Bei den Einzelzahnkronen dominierten bis zum Beginn des 20. Jahrhunderts Goldkronen, die jedoch insbesondere in der Front ästhetisch dürftige Ergebnisse lieferten. Die Jacketkrone (Mantelkrone aus Vollkeramik) geht auf den Detroiter Zahnarzt Charles Henry Land zurück (1889 Patentanmeldung). Der in Dresden praktizierende Zahnarzt Newell Sill Jenkins entwickelte Ende des 19. Jahrhunderts das nach ihm benannte Porzellan-Email („Jenkins Porcelain Enamel“), das mit der Zeit für Porzellaninlays und bei Zahnkronen und -brücken eingesetzt wurde und damit einen wesentlichen Beitrag zur ästhetischen Zahnheilkunde darstellte. Für die Herstellung sorgte die von Jenkins gegründete Manufaktur Klewe Co. Allerdings erwies sich die Bruchfestigkeit des Porzellans als eher gering, so dass man nach einer Kombination von Metallgerüst und Aufbrennkeramik suchte. Die betreffenden Forschungen führten jedoch erst nach der Mitte des 20. Jahrhunderts zum Durchbruch.
Bereits im ersten Jahrzehnt des 20. Jahrhunderts entwickelte William H. Taggert eine Gussmaschine und eine Einbettmasse, mit der ein direkt modelliertes Gussobjekt mittels „Lost-wax casting“ (Wachsausschmelzverfahren) in Metall überführt werden konnte. Die höchst massgenauen Kronen beziehungsweise Gußkörper hielten jedoch erst Mitte des 20. Jahrhunderts in breiter Form Einzug in die Zahnheilkunde.

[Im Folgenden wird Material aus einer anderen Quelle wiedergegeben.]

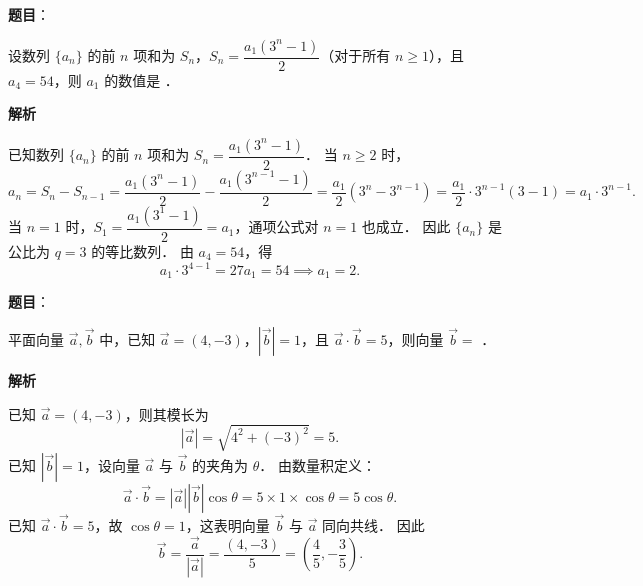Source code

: \begin{answer}

\textbf{题目}：

设数列 $\{a_n\}$ 的前 $n$ 项和为 $S_n$，$S_n = \dfrac{a_1(3^n - 1)}{2}$（对于所有 $n \geqslant 1$），且 $a_4 = 54$，则 $a_1$ 的数值是 \underline{\hspace{3cm}}．

\textbf{解析}

已知数列 $\{a_n\}$ 的前 $n$ 项和为 $S_n = \dfrac{a_1(3^n - 1)}{2}$．
当 $n \geqslant 2$ 时，
\nopagebreak[4]
\[
a_n = S_n - S_{n-1} = \frac{a_1(3^n - 1)}{2} - \frac{a_1(3^{n-1} - 1)}{2} = \frac{a_1}{2} \left(3^n - 3^{n-1}\right) = \frac{a_1}{2} \cdot 3^{n-1}(3 - 1) = a_1 \cdot 3^{n-1}.
\]
当 $n = 1$ 时，$S_1 = \dfrac{a_1(3^1 - 1)}{2} = a_1$，通项公式对 $n = 1$ 也成立．
因此 $\{a_n\}$ 是公比为 $q = 3$ 的等比数列．
由 $a_4 = 54$，得
\nopagebreak[4]
\[
a_1 \cdot 3^{4-1} = 27 a_1 = 54 \implies a_1 = 2.
\]


\end{answer}
\begin{answer}

\textbf{题目}：

平面向量 $\vec{a}, \vec{b}$ 中，已知 $\vec{a} = (4, -3)$，$|\vec{b}| = 1$，且 $\vec{a} \cdot \vec{b} = 5$，则向量 $\vec{b} =$ \underline{\hspace{3cm}}．

\textbf{解析}

已知 $\vec{a} = (4, -3)$，则其模长为
\nopagebreak[4]
\[
|\vec{a}| = \sqrt{4^2 + (-3)^2} = 5.
\]
已知 $|\vec{b}| = 1$，设向量 $\vec{a}$ 与 $\vec{b}$ 的夹角为 $\theta$．
由数量积定义：
\nopagebreak[4]
\[
\vec{a} \cdot \vec{b} = |\vec{a}| |\vec{b}| \cos\theta = 5 \times 1 \times \cos\theta = 5\cos\theta.
\]
已知 $\vec{a} \cdot \vec{b} = 5$，故 $\cos\theta = 1$，这表明向量 $\vec{b}$ 与 $\vec{a}$ 同向共线．
因此
\nopagebreak[4]
\[
\vec{b} = \frac{\vec{a}}{|\vec{a}|} = \frac{(4, -3)}{5} = \left(\frac{4}{5}, -\frac{3}{5}\right).
\]


\end{answer}
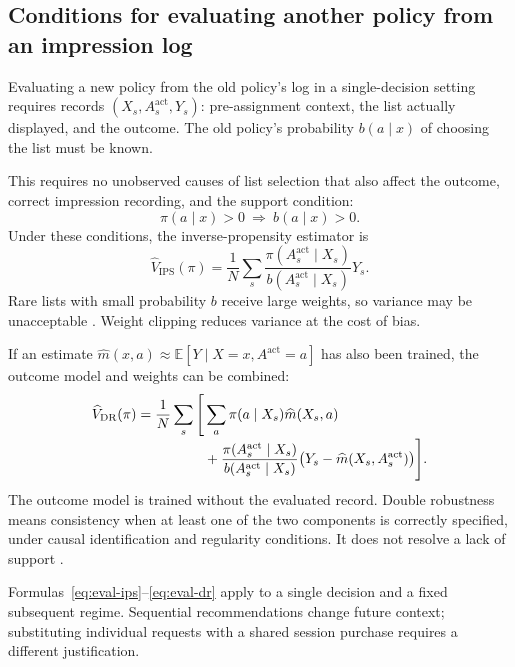 \documentclass[12pt,a4paper]{article}
\newcommand{\E}{\mathbb E}
\theoremstyle{plainru}
\begin{document}
\subsection{Conditions for evaluating another policy from an impression log}
\label{sec:eval-ope}

Evaluating a new policy from the old policy's log in a single-decision setting
requires records $(X_s,A_s^{\mathrm{act}},Y_s)$: pre-assignment context,
the list actually displayed, and the outcome. The old policy's probability
$b(a\mid x)$ of choosing the list must be known.

This requires no unobserved causes of list selection that also affect the outcome,
correct impression recording, and the support condition:
\begin{equation}\label{eq:eval-support}
 \pi(a\mid x)>0\ \Longrightarrow\ b(a\mid x)>0.
\end{equation}
Under these conditions, the inverse-propensity estimator is
\begin{equation}\label{eq:eval-ips}
 \widehat V_{\mathrm{IPS}}(\pi)
 =\frac1N\sum_s
  \frac{\pi(A_s^{\mathrm{act}}\mid X_s)}
       {b(A_s^{\mathrm{act}}\mid X_s)}Y_s.
\end{equation}
Rare lists with small probability $b$ receive large weights,
so variance may be unacceptable \cite{ips}.
Weight clipping reduces variance at the cost of bias.

If an estimate
$\widehat m(x,a)\approx\E[Y\mid X=x,A^{\mathrm{act}}=a]$
has also been trained, the outcome model and weights can be combined:
\begin{align}
 \widehat V_{\mathrm{DR}}(\pi)
 =\frac1N\sum_s\Bigg[&\sum_a\pi(a\mid X_s)\widehat m(X_s,a)
 \notag\\[-0.2em]
 &+\frac{\pi(A_s^{\mathrm{act}}\mid X_s)}
       {b(A_s^{\mathrm{act}}\mid X_s)}
       \bigl(Y_s-\widehat m(X_s,A_s^{\mathrm{act}})\bigr)\Bigg].
 \label{eq:eval-dr}
\end{align}
The outcome model is trained without the evaluated record. Double robustness
means consistency when at least one of the two
components is correctly specified, under causal identification and regularity conditions.
It does not resolve a lack of support \cite{dr}.

Formulas~\eqref{eq:eval-ips}--\eqref{eq:eval-dr} apply to a single decision
and a fixed subsequent regime. Sequential recommendations
change future context; substituting individual requests with a shared
session purchase requires a different justification.
\end{document}
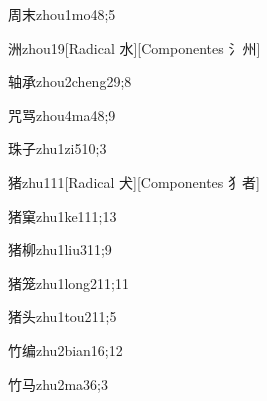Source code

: \begin{verbete}{周末}{zhou1mo4}{8;5}
\end{verbete}

\begin{verbete}{洲}{zhou1}{9}[Radical 水][Componentes 氵州]
\end{verbete}

\begin{verbete}{轴承}{zhou2cheng2}{9;8}
\end{verbete}

\begin{verbete}{咒骂}{zhou4ma4}{8;9}
\end{verbete}

\begin{verbete}{珠子}{zhu1zi5}{10;3}
\end{verbete}

\begin{verbete}{猪}{zhu1}{11}[Radical 犬][Componentes 犭者]
\end{verbete}

\begin{verbete}{猪窠}{zhu1ke1}{11;13}
\end{verbete}

\begin{verbete}{猪柳}{zhu1liu3}{11;9}
\end{verbete}

\begin{verbete}{猪笼}{zhu1long2}{11;11}
\end{verbete}

\begin{verbete}{猪头}{zhu1tou2}{11;5}
\end{verbete}

\begin{verbete}{竹编}{zhu2bian1}{6;12}
\end{verbete}

\begin{verbete}{竹马}{zhu2ma3}{6;3}
\end{verbete}


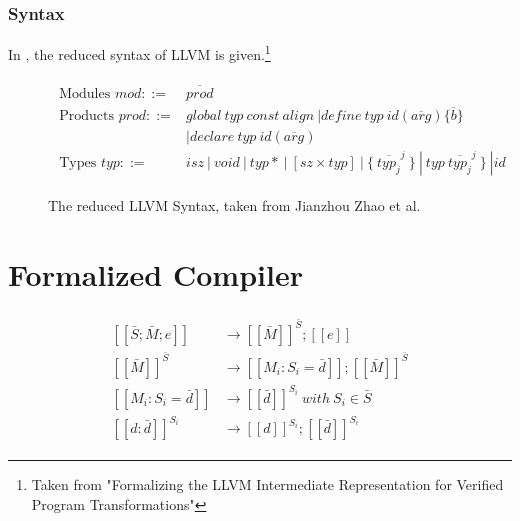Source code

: \documentclass[10pt,a4paper,master=cws, masteroption=ai,english,inputenc=utf8]{kulemt}
\begin{document}
\subsubsection{Syntax}
In , the reduced syntax of LLVM is given.\footnote{Taken from "Formalizing the LLVM Intermediate
Representation for Verified Program
Transformations"}
\begin{figure}[!htb]
\begin{align*}
\begin{aligned}
\text{Modules }\mathit{mod} ::= &\overline{\mathit{prod}} \\
\text{Products }prod ::= & \mathit{global}\ \mathit{typ}\ \mathit{const}\ \mathit{align}\ | \mathit{define\ typ\ id(\overline{arg})\{\overline{b}\}}\\
&| \mathit{declare\ typ\ id(\overline{arg})} \\
\text{Types } \mathit{typ} ::= &\mathit{ isz\ |\ void\ |\ typ*\ |\ \left[sz \times typ\right]\ |\ \lbrace\ \overline{typ_{j}}^{j}\ \rbrace\ |\ typ\ \overline{typ_{j}}^{j}\ \rbrace\ | id}
\end{aligned}
\end{align*}
\label{fig:LLVMSyntax}
\caption{The reduced LLVM Syntax, taken from Jianzhou Zhao et al.}
\end{figure}



\section{Formalized Compiler}
\newcommand{\compile}[1]{\left[\left[#1\right]\right]}
\newcommand{\makes}{& \rightarrow}
\begin{align*}
\begin{aligned}
\compile{\bar{S};\bar{M};e} \makes \compile{\bar{M}}^{\bar{S}};\compile{e}\\ 
\compile{\bar{M}}^{\bar{S}}\makes \compile{M_{i}:S_{i} = \bar{d}};\compile{\bar{M}}^{\bar{S}}\\
\compile{M_{i}:S_{i} = \bar{d}} \makes \compile{\bar{d}}^{S_{i}} \mathit{\ with\ } S_{i} \in \bar{S} \\
\compile{d:\bar{d}}^{S_{i}} \makes \compile{d}^{S_{i}};\compile{\bar{d}}^{S_{i}}
\end{aligned}
\end{align*}
\end{document}
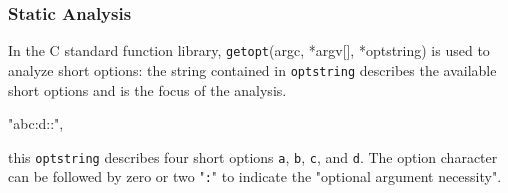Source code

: \subsubsection{Static Analysis} %
\label{subsec:optana-static}

In the C standard function library, \texttt{getopt}(argc, *argv[], *optstring) is used to analyze short options: the string contained in \texttt{optstring} describes the available short options and is the focus of the analysis.

\iffalse
\begin{lstlisting}[numbers=none]
"abc:d::"
\end{lstlisting}
\else
"abc:d::",
\fi
this \texttt{optstring} describes four short options \texttt{a}, \texttt{b}, \texttt{c}, and \texttt{d}. The option character can be followed by zero or two "\texttt{:}" to indicate the "optional argument necessity".

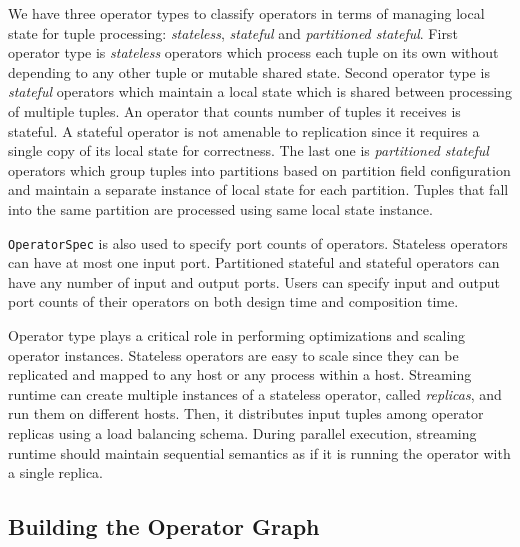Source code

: We have three operator types to classify operators in terms of managing local state for tuple processing: \textit{stateless}, \textit{stateful} and \textit{partitioned stateful}. First operator type is \textit{stateless} operators which process each tuple on its own without depending to any other tuple or mutable shared state. Second operator type is \textit{stateful} operators which maintain a local state which is shared between processing of multiple tuples. An operator that counts number of tuples it receives is stateful. A stateful operator is not amenable to replication since it requires a single copy of its local state for correctness. The last one is \textit{partitioned stateful} operators which group tuples into partitions based on partition field configuration and maintain a separate instance of local state for each partition. Tuples that fall into the same partition are processed using same local state instance. 

\texttt{OperatorSpec} is also used to specify port counts of operators. Stateless operators can have at most one input port. Partitioned stateful and stateful operators can have any number of input and output ports. Users can specify input and output port counts of their operators on both design time and composition time. 

Operator type plays a critical role in performing optimizations and scaling operator instances. Stateless operators are easy to scale since they can be replicated and mapped to any host or any process within a host. Streaming runtime can create multiple instances of a stateless operator, called \textit{replicas}, and run them on different hosts. Then, it distributes input tuples among operator replicas using a load balancing schema. During parallel execution, streaming runtime should maintain sequential semantics as if it is running the operator with a single replica.



\subsection{Building the Operator Graph}\label{sec:operator-graph}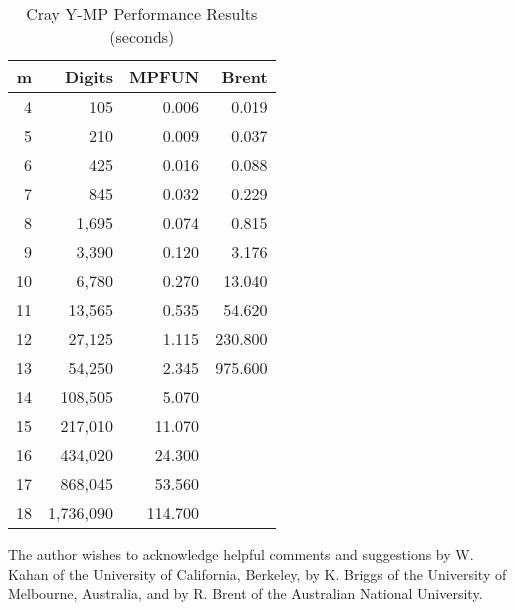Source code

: \begin{table}[p] \begin{center} \begin{tabular}{|r|r|r|r|}
\hline
 m  & Digits  &   MPFUN   &  Brent \\
\hline
 4  &       105 &     0.006 &      0.019 \\
 5  &       210 &     0.009 &      0.037 \\
 6  &       425 &     0.016 &      0.088 \\
 7  &       845 &     0.032 &      0.229 \\
 8  &     1,695 &     0.074 &      0.815 \\
 9  &     3,390 &     0.120 &      3.176 \\
10  &     6,780 &     0.270 &     13.040 \\
11  &    13,565 &     0.535 &     54.620 \\
12  &    27,125 &     1.115 &    230.800 \\
13  &    54,250 &     2.345 &    975.600 \\
14  &   108,505 &     5.070 &             \\
15  &   217,010 &    11.070 &             \\
16  &   434,020 &    24.300 &             \\
17  &   868,045 &    53.560 &             \\
18  & 1,736,090 &   114.700 &             \\
\hline
\end{tabular}
\caption{Cray Y-MP Performance Results (seconds)}
\end{center} \end{table}

\vspace{2ex}

The author wishes to acknowledge helpful comments and suggestions by
W. Kahan of the University of California, Berkeley, by K. Briggs of
the University of Melbourne, Australia, and by R. Brent of the
Australian National University.

\newpage

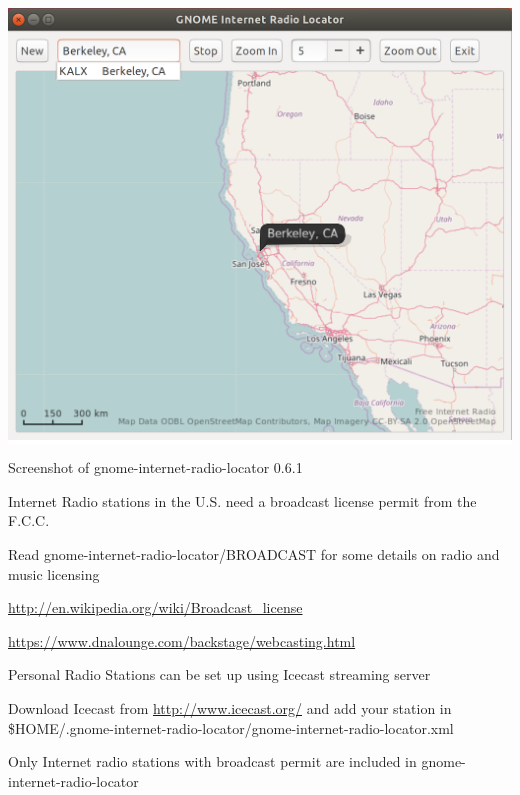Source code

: \documentclass[20pt,landscape]{foils}
\begin{document}

\begin{center}

  \colorbox{white}{\includegraphics[width=0.6\hsize]{../data/screenshot.png}}

  {\blueem Screenshot of gnome-internet-radio-locator 0.6.1}

\end{center}


\begin{list1}
  \item Internet Radio stations in the U.S. need a broadcast license permit from the F.C.C.
    \begin{list2}
    \item Read gnome-internet-radio-locator/BROADCAST for some details on radio and music licensing
    \item \url{http://en.wikipedia.org/wiki/Broadcast_license}
    \item \url{https://www.dnalounge.com/backstage/webcasting.html}
    \end{list2}
  \item Personal Radio Stations can be set up using Icecast streaming server
    \begin{list2}
    \item Download Icecast from \url{http://www.icecast.org/} and add your station in \$HOME/.gnome-internet-radio-locator/gnome-internet-radio-locator.xml
    \end{list2}
  \item Only Internet radio stations with broadcast permit are included in gnome-internet-radio-locator
\end{list1}

\end{document}
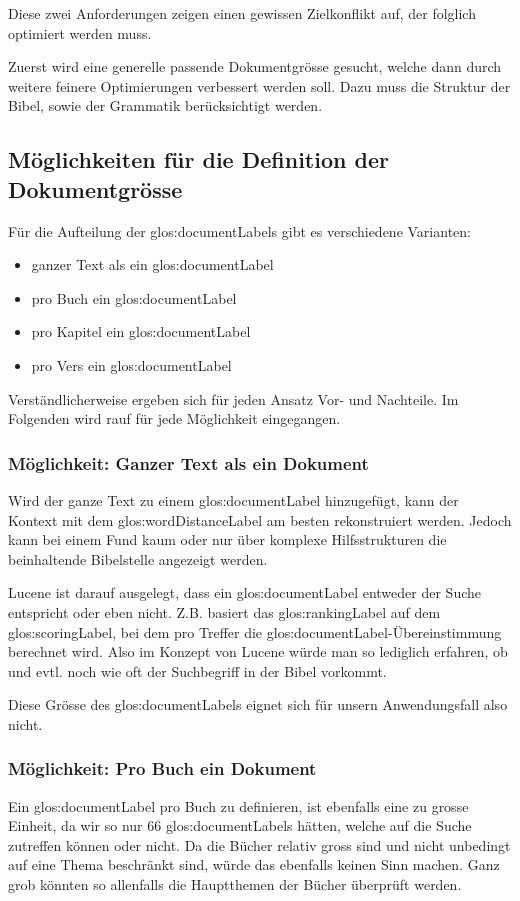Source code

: Diese zwei Anforderungen zeigen einen gewissen Zielkonflikt auf, der folglich optimiert werden muss.

Zuerst wird eine generelle passende Dokumentgrösse gesucht, welche dann durch weitere feinere Optimierungen verbessert werden soll.
Dazu muss die Struktur der Bibel, sowie der Grammatik berücksichtigt werden.

\subsection{Möglichkeiten für die Definition der Dokumentgrösse}
Für die Aufteilung der \glspl{glos:documentLabel} gibt es verschiedene Varianten:
\begin{itemize}
	\item ganzer Text als ein \gls{glos:documentLabel}
	\item pro Buch ein \gls{glos:documentLabel}
	\item pro Kapitel ein \gls{glos:documentLabel}
	\item pro Vers ein \gls{glos:documentLabel}
\end{itemize}

Verständlicherweise ergeben sich für jeden Ansatz Vor- und Nachteile.
Im Folgenden wird rauf für jede Möglichkeit eingegangen.

\subsubsection{Möglichkeit: Ganzer Text als ein Dokument}
Wird der ganze Text zu einem \gls{glos:documentLabel} hinzugefügt, kann der Kontext mit dem \gls{glos:wordDistanceLabel} am besten rekonstruiert werden.
Jedoch kann bei einem Fund kaum oder nur über komplexe Hilfsstrukturen die beinhaltende Bibelstelle angezeigt werden.

Lucene ist darauf ausgelegt, dass ein \gls{glos:documentLabel} entweder der Suche entspricht oder eben nicht.
Z.B. basiert das \gls{glos:rankingLabel} auf dem \gls{glos:scoringLabel}, bei dem pro Treffer die \gls{glos:documentLabel}-Übereinstimmung berechnet wird.
Also im Konzept von Lucene würde man so lediglich erfahren, ob und evtl. noch wie oft der Suchbegriff in der Bibel vorkommt.

Diese Grösse des \gls{glos:documentLabel}s eignet sich für unsern Anwendungsfall also nicht.

\subsubsection{Möglichkeit: Pro Buch ein Dokument}
Ein \gls{glos:documentLabel} pro Buch zu definieren, ist ebenfalls eine zu grosse Einheit, da wir so nur 66 \glspl{glos:documentLabel} hätten, welche auf die Suche zutreffen können oder nicht.
Da die Bücher relativ gross sind und nicht unbedingt auf eine Thema beschränkt sind, würde das ebenfalls keinen Sinn machen.
Ganz grob könnten so allenfalls die Hauptthemen der Bücher überprüft werden.

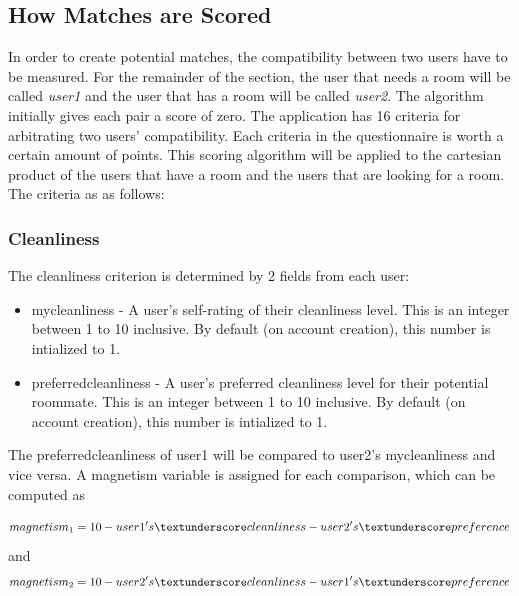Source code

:\documentclass[journal]{./IEEE/IEEEtran}
\begin{document}
\subsection{How Matches are Scored}
In order to create potential matches, the compatibility between two users have to be measured. For the remainder of the
section, the user that needs a room will be called \textit{user1} and the user that has a room will be called
\textit{user2}. The algorithm initially gives each pair a score of zero. The application has 16 criteria for arbitrating
two users' compatibility. Each criteria in the questionnaire is worth a certain amount of points.  This scoring
algorithm will be applied to the cartesian product of the users that have a room and the users that are looking for a
room. The criteria as as follows:

    \subsubsection{Cleanliness}
        The cleanliness criterion is determined by 2 fields from each user:
        \begin{itemize}
                \item my\textunderscore cleanliness - A user's self-rating of their cleanliness level. This is an
                    integer between 1 to 10 inclusive. By default (on account creation), this number is intialized to 1.
                \item preferred\textunderscore cleanliness - A user's preferred cleanliness level for their
                    potential roommate. This is an integer between 1 to 10 inclusive. By default (on account creation),
                    this number is intialized to 1.

        \end{itemize}

        The preferred\textunderscore cleanliness of user1 will be compared to user2's my\textunderscore cleanliness and
        vice versa. A magnetism variable is assigned for each comparison, which can be computed as

        \begin{equation}
            magnetism_1 = 10-user1's\textunderscore cleanliness - user2's\textunderscore preference
        \end{equation}
        and
        \begin{equation}
            magnetism_2 = 10-user2's\textunderscore cleanliness - user1's\textunderscore preference
        \end{equation}
\end{document}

Bereits 1858 hatten die Dresdner Sylvestre Augustin Rostaing de Rostagni und Charles Augustin Rostaing den Zinkphosphatzement entwickelt, der zwar eigentlich als Füllungsmaterial vorgesehen war, letztlich aber zu einem erfolgreichen Befestigungsmaterial avancierte. Auch hier folgten zahlreiche Produktvarianten, darunter der ab 1892 von der Berliner Harvard Dental Company vermarktete Harvard Zement.
Der Prothesenkunststoff Polymethylmethacrylat (PMMA) wurde Ende der 1920er-Jahre entwickelt. In der Folgezeit kamen verschiedene Werkstoffvarianten auf Kunststoffbasis auf den Markt, die insbesondere mit dem Werkstoff Kautschuk konkurrierten und letzteren spätestens nach der Jahrhundertmitte als Prothesenmaterial zurückdrängten.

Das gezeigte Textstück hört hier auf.